In a mythical IT universe designed around a service oriented architecture (SOA) you could assemble several loosely coupled, autonomous services into a business solution. Each service would communicate in a platform and technology agnostic manner and XML would be the lingua franca. For example, if you needed to integrate data from several business partners you could call various SOAP or RESTful services, get structured XML, and then transform the results into something you could use.
But unfortunately that's not what happens in the real world. Instead of nice composable services you usually get web sites targeted at people not machines. That means you need to automate what would typically be browser conversations with various websites to get the data you need. And then you need to deal with the format of the resulting data. If you're lucky, the data may be structured in a comma separated value (CSV) text file. But undoubtedly you'll have to parse unstructured text representations of a report or get the data out of an excel spreadsheet or even a PDF. It's not pretty.
But lets forget that unpleasantness for the moment and deal with the first problem you'll encounter in trying to automate a browser conversation, getting by the various authentication mechanisms. Let's look at BASIC authentication first. It's pretty common and well supported in the Java-based
Jakarta Commons HttpClient library and the
Ruby Net::HTTP Standard Library.
BASIC AuthenticationTo start things off I created a simple Java-based "Dynamic Web Project" using the
Eclipse Web Tools Project (WTP) plugins.
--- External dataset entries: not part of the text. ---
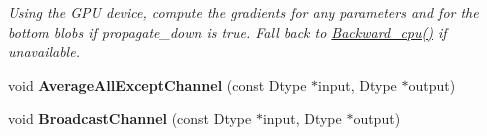 \begin{DoxyCompactItemize}
\begin{DoxyCompactList}\small\item\em Using the G\+PU device, compute the gradients for any parameters and for the bottom blobs if propagate\+\_\+down is true. Fall back to \hyperlink{classcaffe_1_1BNLayer_a87e2372515ba6af62d259a4ec3092c36}{Backward\+\_\+cpu()} if unavailable. \end{DoxyCompactList}\item 
void {\bfseries Average\+All\+Except\+Channel} (const Dtype $\ast$input, Dtype $\ast$output)\hypertarget{classcaffe_1_1BNLayer_a99b57558b3db590d6c7b6c2329c81b3b}{}\label{classcaffe_1_1BNLayer_a99b57558b3db590d6c7b6c2329c81b3b}

\item 
void {\bfseries Broadcast\+Channel} (const Dtype $\ast$input, Dtype $\ast$output)\hypertarget{classcaffe_1_1BNLayer_ad01ff398af7bb3b2cfbfa91505b9ef31}{}\label{classcaffe_1_1BNLayer_ad01ff398af7bb3b2cfbfa91505b9ef31}

\end{DoxyCompactItemize}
To keep things simple I created a servlet that returns a string. Then I configured the application to protect the url for that servlet with basic authentication in web.xml. Then in
Tomcat's server.xml I modified the context element for my web app to include a reference to the default Tomcat in-memory user database:
<Context docBase="MyWebApp" path="/MyWebApp" [...]
<Realm className="org.apache.catalina.realm.UserDatabaseRealm"
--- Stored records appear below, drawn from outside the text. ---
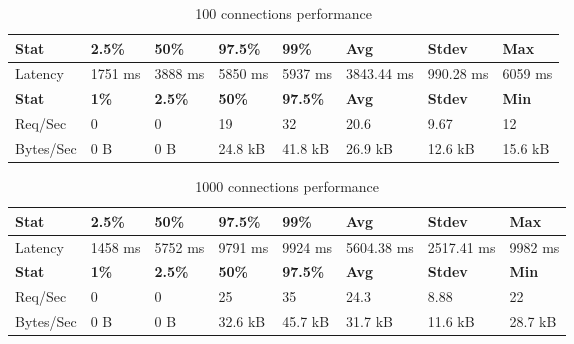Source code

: \documentclass[../Main.tex]{subfiles}
\begin{document}
\begin{table}[H]
  \centering
\begin{tabular}{|l|l|l|l|l|l|l|l|}
\hline
\rowcolor[HTML]{f56b00}
\textbf{Stat} & \textbf{2.5\%} & \textbf{50\%} & \textbf{97.5\%} & \textbf{99\%} & \textbf{Avg} & \textbf{Stdev} & \textbf{Max} \\
\hline
Latency   & 1751 ms & 3888 ms & 5850 ms & 5937 ms & 3843.44 ms & 990.28 ms & 6059 ms \\
\hline
\rowcolor[HTML]{f56b00}
\textbf{Stat} & \textbf{1\%} & \textbf{2.5\%} & \textbf{50\%} & \textbf{97.5\%} & \textbf{Avg} & \textbf{Stdev} & \textbf{Min} \\
Req/Sec   & 0  & 0  & 19   & 32   & 20.6  & 9.67 & 12  \\
\hline
Bytes/Sec & 0 B & 0 B & 24.8 kB & 41.8 kB & 26.9 kB & 12.6 kB & 15.6 kB \\
\hline
\end{tabular}
 \caption{100 connections performance}
 \label{100-connections-performance}
\end{table}

\begin{table}[H]
  \centering
\begin{tabular}{|l|l|l|l|l|l|l|l|}
\hline
\rowcolor[HTML]{f56b00}
\textbf{Stat} & \textbf{2.5\%} & \textbf{50\%} & \textbf{97.5\%} & \textbf{99\%} & \textbf{Avg} & \textbf{Stdev} & \textbf{Max} \\
\hline
Latency   & 1458 ms & 5752 ms & 9791 ms & 9924 ms & 5604.38 ms & 2517.41 ms & 9982 ms \\
\hline
\rowcolor[HTML]{f56b00}
\textbf{Stat} & \textbf{1\%} & \textbf{2.5\%} & \textbf{50\%} & \textbf{97.5\%} & \textbf{Avg} & \textbf{Stdev} & \textbf{Min} \\
Req/Sec   & 0  & 0  & 25   & 35   & 24.3  & 8.88 & 22  \\
\hline
Bytes/Sec & 0 B & 0 B & 32.6 kB & 45.7 kB & 31.7 kB & 11.6 kB & 28.7 kB \\
\hline
\end{tabular}
 \caption{1000 connections performance}
 \label{1000-connections-performance}
\end{table}
\end{document}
debug="0" resourceName="UserDatabase"/>
</Context>
With that in place, and the server running we're able to write a couple of methods to access the servlet. In Java:
public static void basicAuthDemo()
throws HttpException, IOException{
HttpClient client = new HttpClient();
List<String> authPrefs = new ArrayList<String>();
authPrefs.add(AuthPolicy.BASIC);
client.getParams().setParameter(
AuthPolicy.AUTH_SCHEME_PRIORITY, authPrefs);
client.getState().setCredentials(
new AuthScope("localhost", 8080, "localhost:8080"),
new UsernamePasswordCredentials("tomcat", "tomcat")
);
GetMethod get = new GetMethod(
"http://localhost:8080/MyWebApp/myservlet");
get.setDoAuthentication(true);
client.executeMethod(get);
System.out.println(get.getResponseBodyAsString());
get.releaseConnection();
}
In this example I limited HttpClient's default authentication mechanism to BASIC. I know what my target system uses so why complicate matters with DIGEST or NTLM? Then it was a simple matter of defining the credentials and telling HttpClient to automatically use them and then executing the Http GET method. It looks surprisingly similar in Ruby:
def basic_auth_demo
url = URI.parse('http://localhost:8080/MyWebApp/myservlet')
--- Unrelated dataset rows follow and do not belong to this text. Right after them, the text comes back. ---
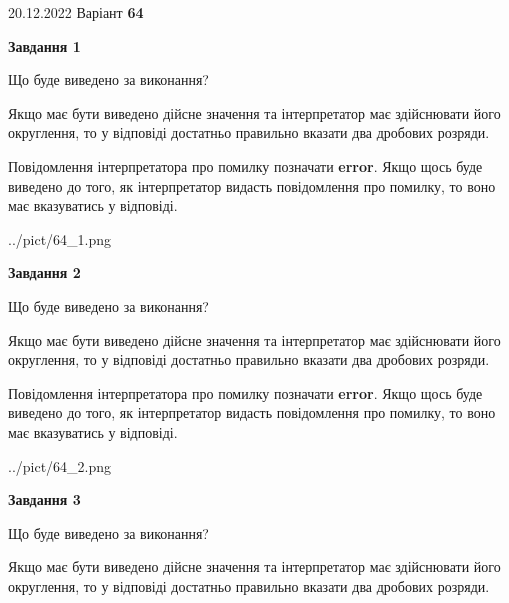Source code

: \documentclass[12pt, ukrainian]{article}
\begin{document}
{20.12.2022 Варіант \No \textbf { 64 }\par}
{
\begin {Large}

{\begin {center}\textbf{Завдання 1}\end {center}}\par
Що буде виведено за виконання? \par

Якщо має бути виведено дійсне значення та інтерпретатор має здійснювати його округлення, 
то у відповіді достатньо правильно вказати два дробових розряди.

Повідомлення інтерпретатора про помилку позначати \textbf{error}.
Якщо щось буде виведено до того, як інтерпретатор видасть повідомлення про помилку, 
то воно має вказуватись у відповіді. \par

\begin{center}
	{../pict/64_1.png}
\end{center}
\newpage

{\begin {center}\textbf{Завдання 2}\end {center}}\par
Що буде виведено за виконання? \par

Якщо має бути виведено дійсне значення та інтерпретатор має здійснювати його округлення, 
то у відповіді достатньо правильно вказати два дробових розряди.

Повідомлення інтерпретатора про помилку позначати \textbf{error}.
Якщо щось буде виведено до того, як інтерпретатор видасть повідомлення про помилку, 
то воно має вказуватись у відповіді. \par

\begin{center}
	{../pict/64_2.png}
\end{center}
\newpage

{\begin {center}\textbf{Завдання 3}\end {center}}\par
Що буде виведено за виконання? \par

Якщо має бути виведено дійсне значення та інтерпретатор має здійснювати його округлення, 
то у відповіді достатньо правильно вказати два дробових розряди.


\end{Large}}
\end{document}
get = Net::HTTP::Get.new(url.path)
get.basic_auth('tomcat','tomcat')
response = Net::HTTP.new(url.host, url.port).start do |http|
http.request(get)
end
puts response.body
end
The difference between the two implementations is that the Java HttpClient is doing some housekeeping for you. You define a scope for your authentication and as long as you GetMethod is configured to do authentication it will automatically pick up any necessary credentials from the HttpClient instance. In Ruby you need to set the credentials on the GetMethod explicitly.
FORM based authenticationThe next most common method is form-based authentication. When you make a request for a web resource, the response contains a cookie that identifies your session on the server. If that session indicates that you haven't been authenticated yet, then you're redirected to a form to enter your id and password. You fill in the values and then submit the form. Now assuming you entered the right credentials your session on the server will indicate that you're authenticated and every subsequent request (which includes the cookie to identify your now authenticated session) will execute normally. There are variations on this theme that may add more than one cookie so just be sure to capture the cookies and continue to submit them on every request in your conversation.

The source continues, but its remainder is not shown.